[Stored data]
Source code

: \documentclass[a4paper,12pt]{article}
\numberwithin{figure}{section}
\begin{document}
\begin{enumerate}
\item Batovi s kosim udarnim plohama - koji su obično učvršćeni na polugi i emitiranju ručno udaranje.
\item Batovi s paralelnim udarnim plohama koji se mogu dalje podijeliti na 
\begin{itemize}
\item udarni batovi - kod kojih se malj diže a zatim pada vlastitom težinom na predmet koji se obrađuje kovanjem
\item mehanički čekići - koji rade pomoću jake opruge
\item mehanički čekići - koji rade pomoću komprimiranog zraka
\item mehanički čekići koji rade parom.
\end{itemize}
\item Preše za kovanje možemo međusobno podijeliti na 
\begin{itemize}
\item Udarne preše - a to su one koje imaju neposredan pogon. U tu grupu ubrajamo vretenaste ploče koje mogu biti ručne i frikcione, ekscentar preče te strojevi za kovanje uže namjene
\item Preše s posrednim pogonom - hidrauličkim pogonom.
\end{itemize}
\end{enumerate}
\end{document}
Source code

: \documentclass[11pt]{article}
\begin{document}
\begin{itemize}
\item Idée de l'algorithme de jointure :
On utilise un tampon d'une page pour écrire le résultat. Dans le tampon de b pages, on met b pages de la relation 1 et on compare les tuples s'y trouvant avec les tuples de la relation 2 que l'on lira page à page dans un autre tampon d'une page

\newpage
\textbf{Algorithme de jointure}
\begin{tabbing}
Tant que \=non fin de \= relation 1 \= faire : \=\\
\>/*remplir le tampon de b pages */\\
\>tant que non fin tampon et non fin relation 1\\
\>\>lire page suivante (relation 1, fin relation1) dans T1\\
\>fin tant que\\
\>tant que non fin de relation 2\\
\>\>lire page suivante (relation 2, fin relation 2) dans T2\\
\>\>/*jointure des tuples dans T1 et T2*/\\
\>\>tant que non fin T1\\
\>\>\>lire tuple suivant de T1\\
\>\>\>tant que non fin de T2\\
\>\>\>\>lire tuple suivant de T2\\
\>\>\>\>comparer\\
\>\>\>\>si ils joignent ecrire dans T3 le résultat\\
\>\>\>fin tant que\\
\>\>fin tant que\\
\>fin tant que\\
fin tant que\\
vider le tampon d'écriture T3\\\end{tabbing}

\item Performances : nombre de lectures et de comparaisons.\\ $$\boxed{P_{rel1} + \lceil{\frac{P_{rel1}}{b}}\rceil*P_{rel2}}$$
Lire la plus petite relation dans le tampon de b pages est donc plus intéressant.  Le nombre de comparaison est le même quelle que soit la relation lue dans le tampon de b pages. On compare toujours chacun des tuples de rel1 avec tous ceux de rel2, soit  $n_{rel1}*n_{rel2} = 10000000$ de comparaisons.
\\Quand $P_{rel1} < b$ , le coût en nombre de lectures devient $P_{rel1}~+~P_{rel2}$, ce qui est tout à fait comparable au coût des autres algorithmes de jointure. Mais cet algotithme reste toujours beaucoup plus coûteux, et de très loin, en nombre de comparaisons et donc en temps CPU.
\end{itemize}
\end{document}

» ACTIVITY
Copy out each line from the preceding entries that mentions the word "tampon".

» TASK ANSWER
On utilise un tampon d'une page pour écrire le résultat. Dans le tampon de b pages, on met b pages de la relation 1 et on compare les tuples s'y trouvant avec les tuples de la relation 2 que l'on lira page à page dans un autre tampon d'une page
\>/*remplir le tampon de b pages */\\
\>tant que non fin tampon et non fin relation 1\\
vider le tampon d'écriture T3\\\end{tabbing}
Lire la plus petite relation dans le tampon de b pages est donc plus intéressant.  Le nombre de comparaison est le même quelle que soit la relation lue dans le tampon de b pages. On compare toujours chacun des tuples de rel1 avec tous ceux de rel2, soit  $n_{rel1}*n_{rel2} = 10000000$ de comparaisons.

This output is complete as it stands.